**HOW TO COMPLETE THIS TASK**
A word-for-word copy of the records below is required.

**LISTED ENTRIES**
○ ○ ○ ○ ○ ○ ○

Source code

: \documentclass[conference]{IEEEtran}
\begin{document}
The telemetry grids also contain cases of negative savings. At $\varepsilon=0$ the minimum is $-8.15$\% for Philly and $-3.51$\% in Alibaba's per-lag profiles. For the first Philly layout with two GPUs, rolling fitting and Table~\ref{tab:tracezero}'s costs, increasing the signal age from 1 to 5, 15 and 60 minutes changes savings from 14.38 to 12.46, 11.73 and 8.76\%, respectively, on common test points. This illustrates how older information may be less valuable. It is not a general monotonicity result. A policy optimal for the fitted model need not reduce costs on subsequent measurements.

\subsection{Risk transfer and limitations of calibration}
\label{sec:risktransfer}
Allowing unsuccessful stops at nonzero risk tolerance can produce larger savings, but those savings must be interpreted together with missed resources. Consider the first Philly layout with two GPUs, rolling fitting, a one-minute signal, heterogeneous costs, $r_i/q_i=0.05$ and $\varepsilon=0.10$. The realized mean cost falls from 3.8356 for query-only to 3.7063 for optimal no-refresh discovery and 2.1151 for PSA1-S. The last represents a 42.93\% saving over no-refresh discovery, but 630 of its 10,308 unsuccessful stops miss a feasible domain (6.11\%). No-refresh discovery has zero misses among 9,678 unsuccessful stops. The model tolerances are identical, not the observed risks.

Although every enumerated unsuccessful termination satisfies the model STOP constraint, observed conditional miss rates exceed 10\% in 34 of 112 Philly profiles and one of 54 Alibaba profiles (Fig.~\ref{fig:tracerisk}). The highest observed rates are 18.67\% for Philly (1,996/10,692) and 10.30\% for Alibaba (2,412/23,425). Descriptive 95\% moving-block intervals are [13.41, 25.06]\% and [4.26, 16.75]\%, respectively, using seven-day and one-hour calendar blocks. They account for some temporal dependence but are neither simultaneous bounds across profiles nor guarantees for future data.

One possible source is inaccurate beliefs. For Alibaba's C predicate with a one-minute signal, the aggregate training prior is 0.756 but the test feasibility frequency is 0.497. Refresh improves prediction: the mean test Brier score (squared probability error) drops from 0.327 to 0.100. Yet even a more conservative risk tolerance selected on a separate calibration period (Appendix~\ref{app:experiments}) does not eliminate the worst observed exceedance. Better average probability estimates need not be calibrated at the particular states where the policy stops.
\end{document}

○ ○ ○ ○ ○ ○ ○

**WRITTEN RESPONSE**
Source code

: \documentclass[conference]{IEEEtran}
\begin{document}
The telemetry grids also contain cases of negative savings. At $\varepsilon=0$ the minimum is $-8.15$\% for Philly and $-3.51$\% in Alibaba's per-lag profiles. For the first Philly layout with two GPUs, rolling fitting and Table~\ref{tab:tracezero}'s costs, increasing the signal age from 1 to 5, 15 and 60 minutes changes savings from 14.38 to 12.46, 11.73 and 8.76\%, respectively, on common test points. This illustrates how older information may be less valuable. It is not a general monotonicity result. A policy optimal for the fitted model need not reduce costs on subsequent measurements.

\subsection{Risk transfer and limitations of calibration}
\label{sec:risktransfer}
Allowing unsuccessful stops at nonzero risk tolerance can produce larger savings, but those savings must be interpreted together with missed resources. Consider the first Philly layout with two GPUs, rolling fitting, a one-minute signal, heterogeneous costs, $r_i/q_i=0.05$ and $\varepsilon=0.10$. The realized mean cost falls from 3.8356 for query-only to 3.7063 for optimal no-refresh discovery and 2.1151 for PSA1-S. The last represents a 42.93\% saving over no-refresh discovery, but 630 of its 10,308 unsuccessful stops miss a feasible domain (6.11\%). No-refresh discovery has zero misses among 9,678 unsuccessful stops. The model tolerances are identical, not the observed risks.

Although every enumerated unsuccessful termination satisfies the model STOP constraint, observed conditional miss rates exceed 10\% in 34 of 112 Philly profiles and one of 54 Alibaba profiles (Fig.~\ref{fig:tracerisk}). The highest observed rates are 18.67\% for Philly (1,996/10,692) and 10.30\% for Alibaba (2,412/23,425). Descriptive 95\% moving-block intervals are [13.41, 25.06]\% and [4.26, 16.75]\%, respectively, using seven-day and one-hour calendar blocks. They account for some temporal dependence but are neither simultaneous bounds across profiles nor guarantees for future data.

One possible source is inaccurate beliefs. For Alibaba's C predicate with a one-minute signal, the aggregate training prior is 0.756 but the test feasibility frequency is 0.497. Refresh improves prediction: the mean test Brier score (squared probability error) drops from 0.327 to 0.100. Yet even a more conservative risk tolerance selected on a separate calibration period (Appendix~\ref{app:experiments}) does not eliminate the worst observed exceedance. Better average probability estimates need not be calibrated at the particular states where the policy stops.
\end{document}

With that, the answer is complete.